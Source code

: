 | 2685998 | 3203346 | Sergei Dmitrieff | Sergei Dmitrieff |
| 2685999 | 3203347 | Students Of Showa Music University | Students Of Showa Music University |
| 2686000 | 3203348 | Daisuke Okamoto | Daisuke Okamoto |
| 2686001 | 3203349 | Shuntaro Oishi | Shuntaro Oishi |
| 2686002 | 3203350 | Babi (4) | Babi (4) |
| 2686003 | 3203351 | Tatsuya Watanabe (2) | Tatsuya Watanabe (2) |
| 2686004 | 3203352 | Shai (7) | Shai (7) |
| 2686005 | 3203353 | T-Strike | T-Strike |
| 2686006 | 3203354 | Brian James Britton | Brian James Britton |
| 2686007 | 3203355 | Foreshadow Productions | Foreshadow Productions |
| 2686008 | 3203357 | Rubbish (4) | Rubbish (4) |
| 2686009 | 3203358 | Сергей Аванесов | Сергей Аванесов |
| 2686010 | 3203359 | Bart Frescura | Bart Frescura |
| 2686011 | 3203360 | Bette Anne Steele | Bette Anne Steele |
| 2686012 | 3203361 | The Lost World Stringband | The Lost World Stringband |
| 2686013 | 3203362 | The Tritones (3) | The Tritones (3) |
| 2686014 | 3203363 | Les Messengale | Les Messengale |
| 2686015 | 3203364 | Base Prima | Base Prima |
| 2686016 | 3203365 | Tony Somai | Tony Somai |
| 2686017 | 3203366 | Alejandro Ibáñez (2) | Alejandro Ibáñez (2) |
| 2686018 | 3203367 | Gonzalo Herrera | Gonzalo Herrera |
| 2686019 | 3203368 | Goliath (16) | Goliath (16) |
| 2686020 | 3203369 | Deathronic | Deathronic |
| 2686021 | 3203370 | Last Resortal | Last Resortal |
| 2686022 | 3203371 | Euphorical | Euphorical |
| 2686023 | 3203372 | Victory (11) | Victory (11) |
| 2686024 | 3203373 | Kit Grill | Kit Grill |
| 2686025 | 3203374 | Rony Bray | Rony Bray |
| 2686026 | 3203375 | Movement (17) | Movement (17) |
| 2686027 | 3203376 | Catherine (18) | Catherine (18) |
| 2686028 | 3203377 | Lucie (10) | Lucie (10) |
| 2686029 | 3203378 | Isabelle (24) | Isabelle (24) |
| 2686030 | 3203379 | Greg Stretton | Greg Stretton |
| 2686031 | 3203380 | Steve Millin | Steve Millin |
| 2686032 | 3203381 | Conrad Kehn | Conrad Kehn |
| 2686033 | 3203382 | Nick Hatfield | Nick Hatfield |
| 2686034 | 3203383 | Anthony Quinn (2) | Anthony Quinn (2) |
****
Assignment :: Type out the material again exactly as presented.

Result for this exercise ::
Source code

: | 2685998 | 3203346 | Sergei Dmitrieff | Sergei Dmitrieff |
| 2685999 | 3203347 | Students Of Showa Music University | Students Of Showa Music University |
| 2686000 | 3203348 | Daisuke Okamoto | Daisuke Okamoto |
| 2686001 | 3203349 | Shuntaro Oishi | Shuntaro Oishi |
| 2686002 | 3203350 | Babi (4) | Babi (4) |
| 2686003 | 3203351 | Tatsuya Watanabe (2) | Tatsuya Watanabe (2) |
| 2686004 | 3203352 | Shai (7) | Shai (7) |
| 2686005 | 3203353 | T-Strike | T-Strike |
| 2686006 | 3203354 | Brian James Britton | Brian James Britton |
| 2686007 | 3203355 | Foreshadow Productions | Foreshadow Productions |
| 2686008 | 3203357 | Rubbish (4) | Rubbish (4) |
| 2686009 | 3203358 | Сергей Аванесов | Сергей Аванесов |
| 2686010 | 3203359 | Bart Frescura | Bart Frescura |
| 2686011 | 3203360 | Bette Anne Steele | Bette Anne Steele |
| 2686012 | 3203361 | The Lost World Stringband | The Lost World Stringband |
| 2686013 | 3203362 | The Tritones (3) | The Tritones (3) |
| 2686014 | 3203363 | Les Messengale | Les Messengale |
| 2686015 | 3203364 | Base Prima | Base Prima |
| 2686016 | 3203365 | Tony Somai | Tony Somai |
| 2686017 | 3203366 | Alejandro Ibáñez (2) | Alejandro Ibáñez (2) |
| 2686018 | 3203367 | Gonzalo Herrera | Gonzalo Herrera |
| 2686019 | 3203368 | Goliath (16) | Goliath (16) |
| 2686020 | 3203369 | Deathronic | Deathronic |
| 2686021 | 3203370 | Last Resortal | Last Resortal |
| 2686022 | 3203371 | Euphorical | Euphorical |
| 2686023 | 3203372 | Victory (11) | Victory (11) |
| 2686024 | 3203373 | Kit Grill | Kit Grill |
| 2686025 | 3203374 | Rony Bray | Rony Bray |
| 2686026 | 3203375 | Movement (17) | Movement (17) |
| 2686027 | 3203376 | Catherine (18) | Catherine (18) |
| 2686028 | 3203377 | Lucie (10) | Lucie (10) |
| 2686029 | 3203378 | Isabelle (24) | Isabelle (24) |
| 2686030 | 3203379 | Greg Stretton | Greg Stretton |
| 2686031 | 3203380 | Steve Millin | Steve Millin |
| 2686032 | 3203381 | Conrad Kehn | Conrad Kehn |
| 2686033 | 3203382 | Nick Hatfield | Nick Hatfield |
| 2686034 | 3203383 | Anthony Quinn (2) | Anthony Quinn (2) |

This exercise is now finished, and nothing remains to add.